En sezgiyi sağlamaya çalışmak için en basit durumu ele alalım. Let ile ayrı bir dağılımından bir iid örnek olarak k sonuçları. Let π 1 , ... , π k her bir sonucun olasılıkları olun. Ki kare istatistiği X 2 = k ∑ i = 1 ( As i - n π i ) 2'nin (asimtotik) dağılımı ile ilgileniyoruz
X1,X2,…,Xnkπ1,…,πk
X2=∑i=1k(Si−nπi)2nπi.
Here
nπi is the expected number of counts of the
ith outcome.
A suggestive heuristic
Define Ui=(Si−nπi)/nπi−−−√, so that X2=∑iU2i=∥U∥22 where U=(U1,…,Uk).
Since Si is Bin(n,πi), then by the Central Limit Theorem,
Ti=Ui1−πi−−−−−√=Si−nπinπi(1−πi)−−−−−−−−−√→dN(0,1),
hence, we also have that,
Ui→dN(0,1−πi).
Now, if the Ti were (asymptotically) independent (which they aren't), then we could argue that
∑iT2i was asymptotically χ2k distributed. But, note that Tk is a deterministic function of (T1,…,Tk−1) and so the Ti variables can't possibly be independent.
Hence, we must take into account the covariance between them somehow.

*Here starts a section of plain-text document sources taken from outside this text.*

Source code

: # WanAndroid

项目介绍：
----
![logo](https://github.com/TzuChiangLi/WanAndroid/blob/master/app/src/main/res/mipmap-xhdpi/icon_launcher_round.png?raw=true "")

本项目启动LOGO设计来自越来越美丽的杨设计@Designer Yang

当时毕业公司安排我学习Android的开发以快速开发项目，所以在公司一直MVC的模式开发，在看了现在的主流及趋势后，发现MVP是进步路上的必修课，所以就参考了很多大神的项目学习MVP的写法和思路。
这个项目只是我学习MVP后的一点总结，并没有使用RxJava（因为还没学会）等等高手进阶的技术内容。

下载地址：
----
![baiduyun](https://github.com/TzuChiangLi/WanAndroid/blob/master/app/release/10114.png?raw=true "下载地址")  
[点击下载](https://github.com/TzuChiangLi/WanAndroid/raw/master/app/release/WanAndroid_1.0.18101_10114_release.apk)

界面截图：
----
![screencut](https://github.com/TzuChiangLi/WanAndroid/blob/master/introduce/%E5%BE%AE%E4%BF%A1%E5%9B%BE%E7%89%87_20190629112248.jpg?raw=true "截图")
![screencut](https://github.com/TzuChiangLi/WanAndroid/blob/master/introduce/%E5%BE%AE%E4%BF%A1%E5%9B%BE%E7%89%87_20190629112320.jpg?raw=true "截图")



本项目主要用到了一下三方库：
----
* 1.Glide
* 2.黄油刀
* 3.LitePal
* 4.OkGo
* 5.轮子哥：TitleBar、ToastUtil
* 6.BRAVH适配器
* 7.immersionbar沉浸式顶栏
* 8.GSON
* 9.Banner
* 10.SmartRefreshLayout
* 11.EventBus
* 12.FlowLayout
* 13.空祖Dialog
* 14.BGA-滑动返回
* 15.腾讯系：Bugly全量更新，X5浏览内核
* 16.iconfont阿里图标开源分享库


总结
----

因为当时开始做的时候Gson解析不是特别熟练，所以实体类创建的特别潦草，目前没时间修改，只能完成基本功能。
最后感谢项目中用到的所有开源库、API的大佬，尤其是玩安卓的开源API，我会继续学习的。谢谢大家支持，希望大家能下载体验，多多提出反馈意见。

It turns out that the "correct" way to do this is to use the Ui instead, and the covariance between the components of U also changes the asymptotic distribution from what we might have thought was χ2k to what is, in fact, a χ2k−1.
Some details on this follow.
A more rigorous treatment
It is not hard to check that, in fact,
Cov(Ui,Uj)=−πiπj−−−−√ for i≠j.
So, the covariance of U is
A=I−π−−√π−−√T,
where
π−−√=(π1−−√,…,πk−−√). Note that
A is symmetric and idempotent, i.e.,
A=A2=AT. So, in particular, if
Z=(Z1,…,Zk) has iid standard normal components, then
AZ∼N(0,A). (
NB The multivariate normal distribution in this case is
degenerate.)
Now, by the Multivariate Central Limit Theorem, the vector U has
an asymptotic multivariate normal distribution with mean 0 and
covariance A.
So, U has the same asymptotic distribution as AZ, hence, the same asymptotic distribution of
X2=UTU is the same as the distribution of ZTATAZ=ZTAZ by the continuous mapping theorem.
But, A is symmetric and idempotent, so (a) it has orthogonal
eigenvectors, (b) all of its eigenvalues are 0 or 1, and (c)
the multiplicity of the eigenvalue of 1 is rank(A). This means that A can be decomposed as A=QDQT where Q is orthogonal and D is a diagonal matrix with rank(A) ones on the diagonal and the remaining diagonal entries being zero.
Thus, ZTAZ must be χ2k−1 distributed since
A has rank k−1 in our case.
Other connections
The chi-square statistic is also closely related to likelihood ratio
statistics. Indeed, it is a Rao score statistic and can be viewed as a
Taylor-series approximation of the likelihood ratio statistic.
References
This is my own development based on experience, but obviously influenced by classical texts. Good places to look to learn more are
- G. A. F. Seber and A. J. Lee (2003), Linear Regression Analysis, 2nd ed., Wiley.
- E. Lehmann and J. Romano (2005), Testing Statistical Hypotheses, 3rd ed., Springer. Section 14.3 in particular.
- D. R. Cox and D. V. Hinkley (1979), Theoretical Statistics, Chapman and Hall.